In addition to other occupations, Pacheco was an army engineer, merchant, a government agent, rancher, painter, and even fought against American Indians professionally.
“His painting of St. Michael still stands on the altar screen in the San Miguel Church in Santa Fe.” On July 30, 1776, the group arrived at Abiquiu, the last contact with Spanish settlements. On August 6, 1776, Bernardo Miera y Pacheco complained of stomach trouble and the group was only able to travel two and a half leagues (approximately 8.6 miles) They were near Carracas, Colorado. On August 17, 1776, the group went into a canyon called El Laberinto de Miera, or Miera’s Labyrinth, “because of the varied and pleasing scenery of rock cliffs which it has on either side and which for being so lofty and craggy at the turns, makes the exit seem all the more difficult the further one advance and because don Bernardo Miera was the first one to go through it.”
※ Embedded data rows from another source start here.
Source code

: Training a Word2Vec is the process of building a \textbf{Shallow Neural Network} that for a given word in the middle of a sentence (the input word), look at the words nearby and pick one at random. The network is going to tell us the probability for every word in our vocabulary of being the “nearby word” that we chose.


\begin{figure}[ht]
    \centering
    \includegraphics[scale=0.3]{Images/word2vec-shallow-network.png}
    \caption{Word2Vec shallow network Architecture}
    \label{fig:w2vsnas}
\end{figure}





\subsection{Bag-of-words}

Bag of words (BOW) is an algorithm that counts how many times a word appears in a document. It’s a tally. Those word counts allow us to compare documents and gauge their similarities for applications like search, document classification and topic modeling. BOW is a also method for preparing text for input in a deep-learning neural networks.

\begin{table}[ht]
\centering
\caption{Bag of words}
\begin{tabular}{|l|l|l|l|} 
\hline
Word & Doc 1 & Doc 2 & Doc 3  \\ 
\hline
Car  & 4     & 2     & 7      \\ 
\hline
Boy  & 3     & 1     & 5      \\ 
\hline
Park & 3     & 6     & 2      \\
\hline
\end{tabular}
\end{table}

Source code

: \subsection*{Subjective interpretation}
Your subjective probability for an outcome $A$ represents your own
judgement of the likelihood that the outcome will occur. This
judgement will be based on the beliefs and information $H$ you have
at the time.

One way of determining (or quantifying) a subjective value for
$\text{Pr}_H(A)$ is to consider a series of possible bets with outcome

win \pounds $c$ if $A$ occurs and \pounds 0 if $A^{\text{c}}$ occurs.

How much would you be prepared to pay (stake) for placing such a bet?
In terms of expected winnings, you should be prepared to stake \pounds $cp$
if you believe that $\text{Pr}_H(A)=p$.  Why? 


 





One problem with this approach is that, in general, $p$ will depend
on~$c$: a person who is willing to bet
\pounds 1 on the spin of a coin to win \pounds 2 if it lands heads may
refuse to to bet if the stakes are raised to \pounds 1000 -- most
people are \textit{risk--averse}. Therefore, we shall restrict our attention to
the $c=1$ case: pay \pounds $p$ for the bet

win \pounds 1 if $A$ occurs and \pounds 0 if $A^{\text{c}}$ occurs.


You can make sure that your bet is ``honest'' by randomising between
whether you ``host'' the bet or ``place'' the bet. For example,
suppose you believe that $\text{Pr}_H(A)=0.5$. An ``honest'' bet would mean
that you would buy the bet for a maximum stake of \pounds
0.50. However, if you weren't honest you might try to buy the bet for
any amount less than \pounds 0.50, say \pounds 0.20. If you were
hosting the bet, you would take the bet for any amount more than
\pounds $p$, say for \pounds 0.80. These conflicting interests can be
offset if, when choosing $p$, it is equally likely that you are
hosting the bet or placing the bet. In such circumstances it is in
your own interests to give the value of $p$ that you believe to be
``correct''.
At this time, they were on the Dolores River near Summit Canyon, Colorado. On the 9th of September on the White River near Rangely, Colorado, they found an “exposed vein of metallic ore but we were ignorant of its nature or quality… and don Bernardo Miera, showing it to us said it was of the sort which miners call tepustete and that it is an indication of gold ore.” This was “perhaps iron pyrite or fools’ gold.”